Samuel Eto’o. Il est comme mon père. Roger, c’était mon idole, mon modèle quand j’étais gamin. La première fois que je l’ai vu, c’était à la veille d’un match Cameroun-Zambie, à Douala. Je devais avoir six ou sept ans. Il m’avait donné sa paire de chaussettes à la sortie de l’entraînement. J’étais fou ! Pour moi, c’est une légende, le meilleur footballeur africain de tous les temps. Lui seul savait tout faire avec un ballon. Souvent, je l’appelle après les matchs pour un débriefing, pour avoir son analyse critique sur ma prestation. Je sais par exemple que je dois encore progresser dans les duels avec le gardien. On en parle souvent. C’est génial d’avoir un conseiller comme lui. Pour moi, Roger est toujours disponible, je peux l’appeler à n’importe quelle heure, et lui c’est pareil. Quand il voyage, il me laisse à chaque fois un message pour me dire où il se trouve, quand il rentre... Ça me fait tout drôle. Je suis fier de le connaître car mon rêve était de lui ressembler. Aujourd’hui, j’ai peut-être emprunté le bon chemin, mais j’aspire à faire au minimum la moitié de ce qu’il a accompli tout au long de sa carrière exemplaire. Le ballon d’or, j’aimerais le gagner pour lui, par exemple. Car Roger méritait de remporter le ballon d’or européen. Vraiment. Je crois que c’est ce qui lui manque dans sa carrière.

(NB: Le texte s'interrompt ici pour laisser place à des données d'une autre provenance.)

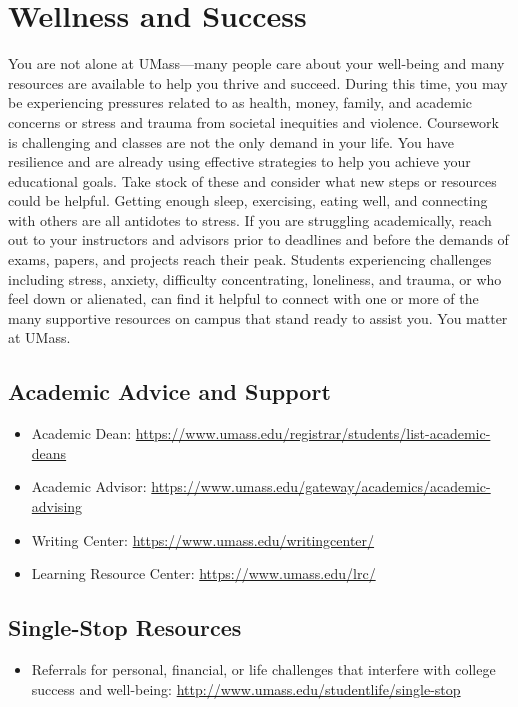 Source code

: \documentclass[11pt,twoside]{article}
\numberwithin{equation}{section}
\newcommand{\?}{\stackrel{?}{=}}
\begin{document}
\section{Wellness and Success}
You are not alone at UMass---many people care about your well-being and many resources are available to help you thrive and succeed.
During this time, you may be experiencing pressures related to as health, money, family, and academic concerns or stress and trauma from societal inequities and violence.
Coursework is challenging and classes are not the only demand in your life. 
You have resilience and are already using effective strategies to help you achieve your educational goals.
Take stock of these and consider what new steps or resources could be helpful.
Getting enough sleep, exercising, eating well, and connecting with others are all antidotes to stress.
If you are struggling academically, reach out to your instructors and advisors prior to deadlines and before the demands of exams, papers, and projects reach their peak. 
Students experiencing challenges including stress, anxiety, difficulty concentrating, loneliness, and trauma, or who feel down or alienated, can find it helpful to connect with one or more of the many supportive resources on campus that stand ready to assist you. You matter at UMass. 

\subsection{Academic Advice and Support}
\begin{itemize}
\item Academic Dean: \url{https://www.umass.edu/registrar/students/list-academic-deans}
\item  Academic Advisor: \url{https://www.umass.edu/gateway/academics/academic-advising}
\item  Writing Center: \url{https://www.umass.edu/writingcenter/}
\item  Learning Resource Center: \url{https://www.umass.edu/lrc/}
\end{itemize}

\subsection{Single-Stop Resources}
\begin{itemize}
\item  Referrals for personal, financial, or life challenges that interfere with college success and well-being: \url{http://www.umass.edu/studentlife/single-stop}

   \end{itemize}
\end{document}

Avec les Lions, il a marqué l’histoire de la Coupe du monde. Vous, vous ne participerez pas au prochain Mondial en Allemagne. Comment le vivez-vous ?
Samuel Eto’o. J’ai pleuré après notre élimination et le match contre l’Égypte (1-1 à Yaoundé, un penalty raté à la dernière minute du match). Mais c’est fini. Maintenant il faut relever la tête et rebondir lors de la prochaine CAN. Il n’y a pas de fracture au sein de l’équipe, comme j’ai pu l’entendre ou le lire. Je tiens aussi à préciser que je n’ai aucun souci avec Pierre Wo mé. Il a pris ses responsabilités sur le penalty. J’étais avec lui, et je suis aujourd’hui derrière lui. Notre élimination est injuste, c’est triste. On peut se dire que l’on était à une minute, à un penalty de l’Allemagne. Mais le problème du Cameroun, c’est que l’on n’arrive pas à négocier les « petits » matchs. À chaque fois, on se fait piéger. En revanche, contre la Côte-d’Ivoire par exemple, une équipe capable de nous tutoyer, il n’y aura jamais de match. La preuve : on les a battus deux fois à Yaoundé et à Abidjan. Maintenant, les Éléphants ont eu un parcours plus régulier que le nôtre. Ils méritent donc de représenter l’Afrique noire en Allemagne, au même titre que le Togo, le Ghana et l’Angola. Quatre équipes que je supporterai en juin prochain.